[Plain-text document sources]
═══

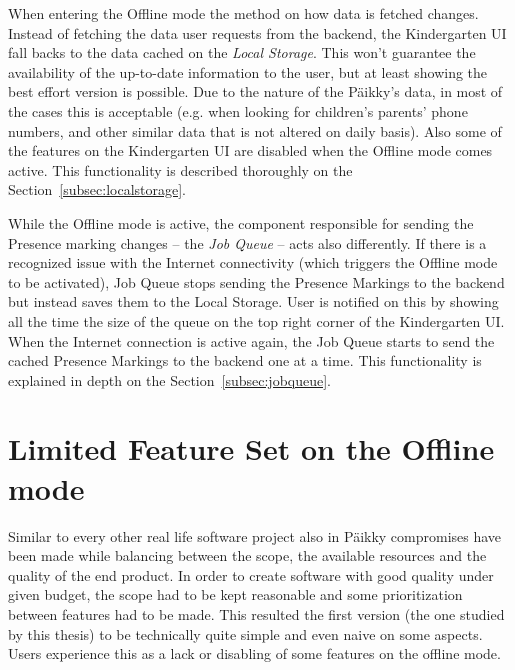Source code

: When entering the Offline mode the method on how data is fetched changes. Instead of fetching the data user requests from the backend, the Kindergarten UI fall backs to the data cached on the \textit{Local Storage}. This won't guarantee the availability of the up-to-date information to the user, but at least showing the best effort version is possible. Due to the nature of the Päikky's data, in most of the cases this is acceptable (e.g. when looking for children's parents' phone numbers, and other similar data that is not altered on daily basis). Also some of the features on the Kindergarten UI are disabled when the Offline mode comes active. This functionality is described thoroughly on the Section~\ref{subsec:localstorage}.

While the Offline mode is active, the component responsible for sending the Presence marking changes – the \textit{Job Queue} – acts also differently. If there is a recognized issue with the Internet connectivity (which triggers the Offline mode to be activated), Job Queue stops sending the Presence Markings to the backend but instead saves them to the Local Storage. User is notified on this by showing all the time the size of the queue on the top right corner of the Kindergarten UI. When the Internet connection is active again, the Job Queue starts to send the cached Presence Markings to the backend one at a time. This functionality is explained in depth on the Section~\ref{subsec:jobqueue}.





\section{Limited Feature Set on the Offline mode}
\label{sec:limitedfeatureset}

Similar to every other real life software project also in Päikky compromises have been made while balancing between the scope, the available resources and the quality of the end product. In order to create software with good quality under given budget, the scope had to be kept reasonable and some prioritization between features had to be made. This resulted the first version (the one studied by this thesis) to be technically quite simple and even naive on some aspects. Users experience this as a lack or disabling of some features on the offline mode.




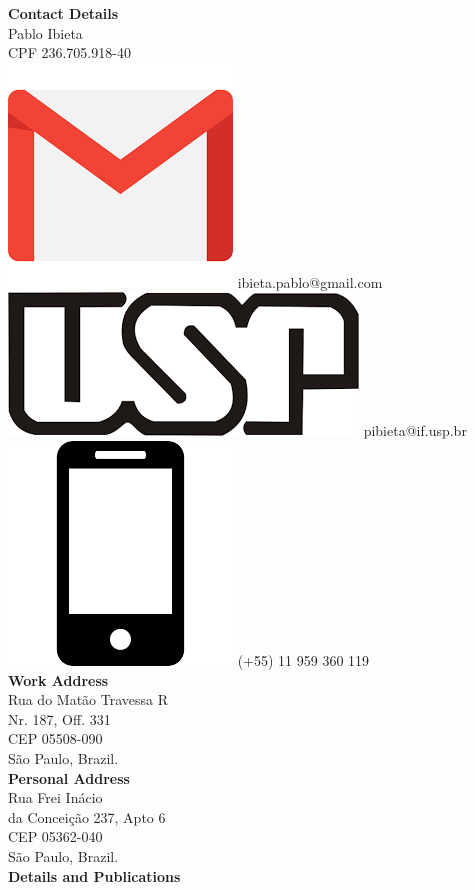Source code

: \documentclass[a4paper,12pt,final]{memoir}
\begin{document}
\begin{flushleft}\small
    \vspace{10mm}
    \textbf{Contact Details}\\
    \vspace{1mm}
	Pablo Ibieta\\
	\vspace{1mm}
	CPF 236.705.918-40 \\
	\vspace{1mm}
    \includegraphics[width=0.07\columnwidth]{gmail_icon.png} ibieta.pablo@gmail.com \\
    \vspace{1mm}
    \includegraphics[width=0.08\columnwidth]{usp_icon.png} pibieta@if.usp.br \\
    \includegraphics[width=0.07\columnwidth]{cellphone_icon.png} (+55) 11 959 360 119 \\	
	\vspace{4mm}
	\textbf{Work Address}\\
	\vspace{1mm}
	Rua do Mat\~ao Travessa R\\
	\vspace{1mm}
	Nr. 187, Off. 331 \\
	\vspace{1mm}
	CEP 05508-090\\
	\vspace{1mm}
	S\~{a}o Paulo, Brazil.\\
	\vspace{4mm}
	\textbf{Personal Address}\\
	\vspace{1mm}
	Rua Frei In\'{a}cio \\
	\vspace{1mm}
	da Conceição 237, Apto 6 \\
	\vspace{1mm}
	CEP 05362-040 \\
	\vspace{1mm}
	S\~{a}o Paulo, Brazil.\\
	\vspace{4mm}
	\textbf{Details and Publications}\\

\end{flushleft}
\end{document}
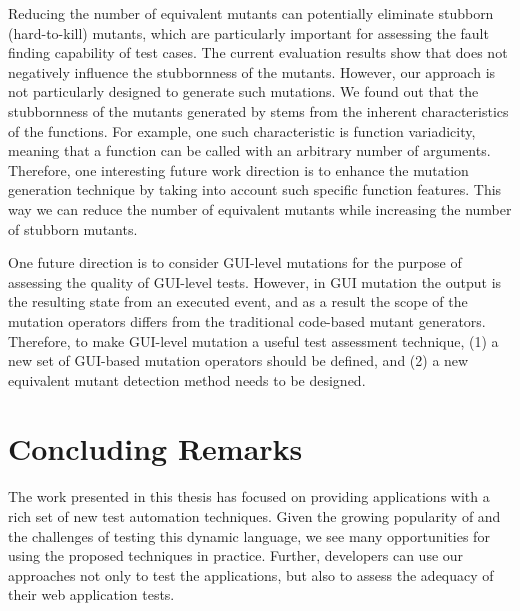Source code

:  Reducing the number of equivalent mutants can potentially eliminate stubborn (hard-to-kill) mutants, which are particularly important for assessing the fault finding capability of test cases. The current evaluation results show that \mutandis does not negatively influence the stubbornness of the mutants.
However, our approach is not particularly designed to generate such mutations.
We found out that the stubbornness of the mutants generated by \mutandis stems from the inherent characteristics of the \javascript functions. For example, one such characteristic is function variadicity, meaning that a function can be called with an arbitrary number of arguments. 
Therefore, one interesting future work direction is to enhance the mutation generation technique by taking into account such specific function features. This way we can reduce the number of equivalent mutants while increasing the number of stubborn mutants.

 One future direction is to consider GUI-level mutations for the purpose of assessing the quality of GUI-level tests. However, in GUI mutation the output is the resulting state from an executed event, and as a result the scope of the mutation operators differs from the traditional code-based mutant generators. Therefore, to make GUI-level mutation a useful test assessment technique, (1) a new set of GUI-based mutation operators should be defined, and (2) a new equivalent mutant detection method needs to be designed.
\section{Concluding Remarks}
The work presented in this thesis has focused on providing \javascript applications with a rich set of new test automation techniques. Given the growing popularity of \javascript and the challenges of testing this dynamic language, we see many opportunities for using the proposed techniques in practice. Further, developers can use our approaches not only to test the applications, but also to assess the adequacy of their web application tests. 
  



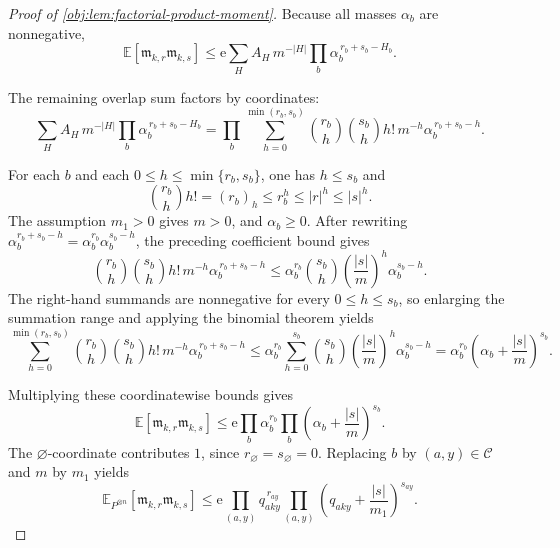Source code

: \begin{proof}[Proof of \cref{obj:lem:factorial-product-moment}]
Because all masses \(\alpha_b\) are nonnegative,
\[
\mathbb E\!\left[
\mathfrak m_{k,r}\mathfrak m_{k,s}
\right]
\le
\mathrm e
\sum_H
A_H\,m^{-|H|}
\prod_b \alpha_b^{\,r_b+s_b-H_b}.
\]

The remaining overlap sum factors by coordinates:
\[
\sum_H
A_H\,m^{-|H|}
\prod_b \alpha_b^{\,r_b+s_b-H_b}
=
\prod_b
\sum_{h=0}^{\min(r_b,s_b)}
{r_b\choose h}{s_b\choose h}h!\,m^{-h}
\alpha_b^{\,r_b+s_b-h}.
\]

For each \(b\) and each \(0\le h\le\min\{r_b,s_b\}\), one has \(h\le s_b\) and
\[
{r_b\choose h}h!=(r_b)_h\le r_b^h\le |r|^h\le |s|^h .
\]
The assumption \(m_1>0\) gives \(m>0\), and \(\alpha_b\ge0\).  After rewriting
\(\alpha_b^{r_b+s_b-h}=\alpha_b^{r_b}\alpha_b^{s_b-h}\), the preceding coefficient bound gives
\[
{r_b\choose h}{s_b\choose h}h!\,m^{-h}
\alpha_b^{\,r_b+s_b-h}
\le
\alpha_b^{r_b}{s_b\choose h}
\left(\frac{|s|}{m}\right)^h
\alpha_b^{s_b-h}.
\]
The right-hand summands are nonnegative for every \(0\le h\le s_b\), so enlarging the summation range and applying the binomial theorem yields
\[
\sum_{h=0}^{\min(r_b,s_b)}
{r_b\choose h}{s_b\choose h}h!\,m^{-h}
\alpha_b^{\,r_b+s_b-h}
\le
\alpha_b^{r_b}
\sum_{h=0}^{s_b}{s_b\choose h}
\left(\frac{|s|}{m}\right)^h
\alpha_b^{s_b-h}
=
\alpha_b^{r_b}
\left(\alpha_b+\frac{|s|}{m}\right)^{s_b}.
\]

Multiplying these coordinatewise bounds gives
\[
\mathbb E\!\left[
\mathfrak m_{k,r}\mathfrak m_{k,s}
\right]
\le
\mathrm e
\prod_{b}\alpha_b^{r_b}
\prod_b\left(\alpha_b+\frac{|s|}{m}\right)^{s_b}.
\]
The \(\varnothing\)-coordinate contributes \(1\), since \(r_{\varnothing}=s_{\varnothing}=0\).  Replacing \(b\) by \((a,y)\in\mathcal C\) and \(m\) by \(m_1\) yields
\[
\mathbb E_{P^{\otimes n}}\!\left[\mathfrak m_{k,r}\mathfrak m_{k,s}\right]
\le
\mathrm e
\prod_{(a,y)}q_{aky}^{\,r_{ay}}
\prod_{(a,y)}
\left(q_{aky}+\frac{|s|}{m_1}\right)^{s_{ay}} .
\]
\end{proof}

═══

Requirement: Both the line above containing "da Conceição 237, Apto 6 \\" and the line containing "However, our approach" belong in the copy, along with every line between them; print these exactly and omit the pictures.

The completed task:
	da Conceição 237, Apto 6 \\
	\vspace{1mm}
	CEP 05362-040 \\
	\vspace{1mm}
	S\~{a}o Paulo, Brazil.\\
	\vspace{4mm}
	\textbf{Details and Publications}\\

\end{flushleft}
\end{document}
Source code

:  Reducing the number of equivalent mutants can potentially eliminate stubborn (hard-to-kill) mutants, which are particularly important for assessing the fault finding capability of test cases. The current evaluation results show that \mutandis does not negatively influence the stubbornness of the mutants.
However, our approach is not particularly designed to generate such mutations.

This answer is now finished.